Segment Start: Recorded data
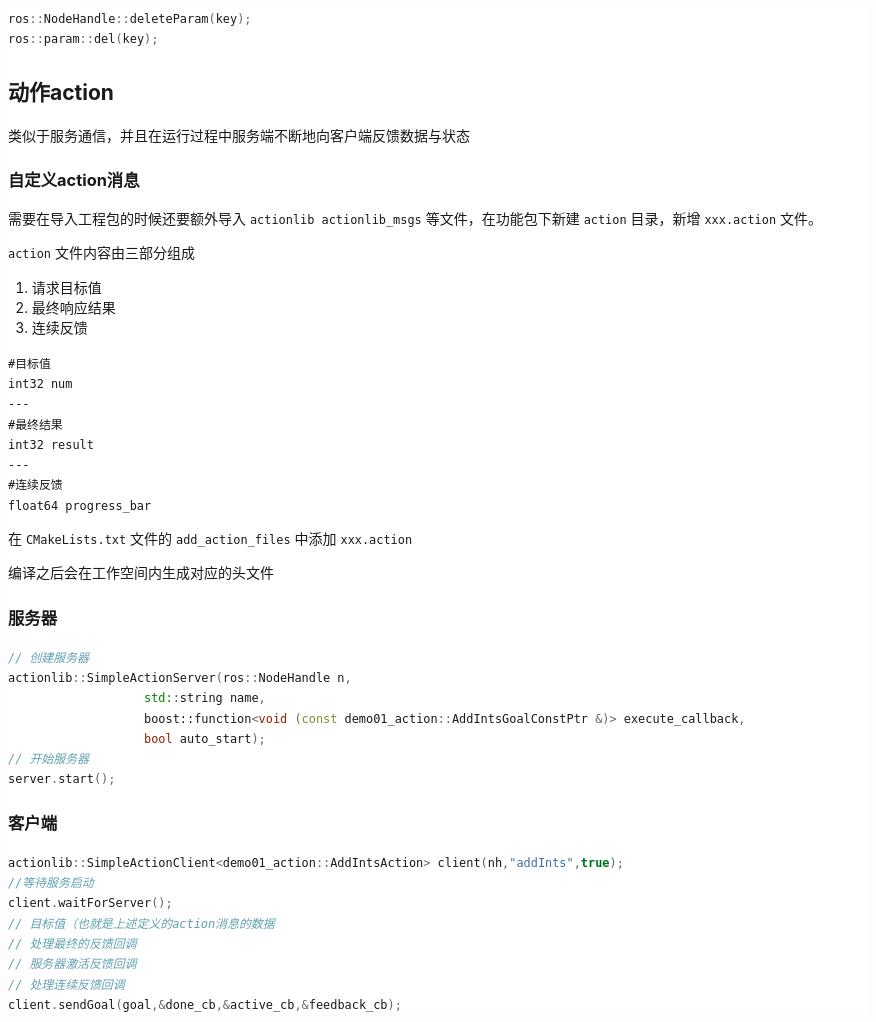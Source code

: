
 ```C++
ros::NodeHandle::deleteParam(key);
ros::param::del(key);
```

## 动作action

类似于服务通信，并且在运行过程中服务端不断地向客户端反馈数据与状态

### 自定义action消息

需要在导入工程包的时候还要额外导入 `actionlib actionlib_msgs` 等文件，在功能包下新建 `action` 目录，新增 `xxx.action` 文件。

`action` 文件内容由三部分组成

1. 请求目标值
2. 最终响应结果
3. 连续反馈

```CODE
#目标值
int32 num
---
#最终结果
int32 result
---
#连续反馈
float64 progress_bar
```

在 `CMakeLists.txt` 文件的 `add_action_files` 中添加 `xxx.action`

编译之后会在工作空间内生成对应的头文件

### 服务器

```C++
// 创建服务器
actionlib::SimpleActionServer(ros::NodeHandle n, 
                   std::string name, 
                   boost::function<void (const demo01_action::AddIntsGoalConstPtr &)> execute_callback, 
                   bool auto_start);
// 开始服务器
server.start();
```

### 客户端

```C++
actionlib::SimpleActionClient<demo01_action::AddIntsAction> client(nh,"addInts",true);
//等待服务启动
client.waitForServer();
// 目标值（也就是上述定义的action消息的数据
// 处理最终的反馈回调
// 服务器激活反馈回调
// 处理连续反馈回调
client.sendGoal(goal,&done_cb,&active_cb,&feedback_cb);
```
Segment End: Recorded data
_Directions:_
When the word "NodeHandle" shows up in a line of the entries, pull that line out.

_Reply:_
ros::NodeHandle::deleteParam(key);
actionlib::SimpleActionServer(ros::NodeHandle n, 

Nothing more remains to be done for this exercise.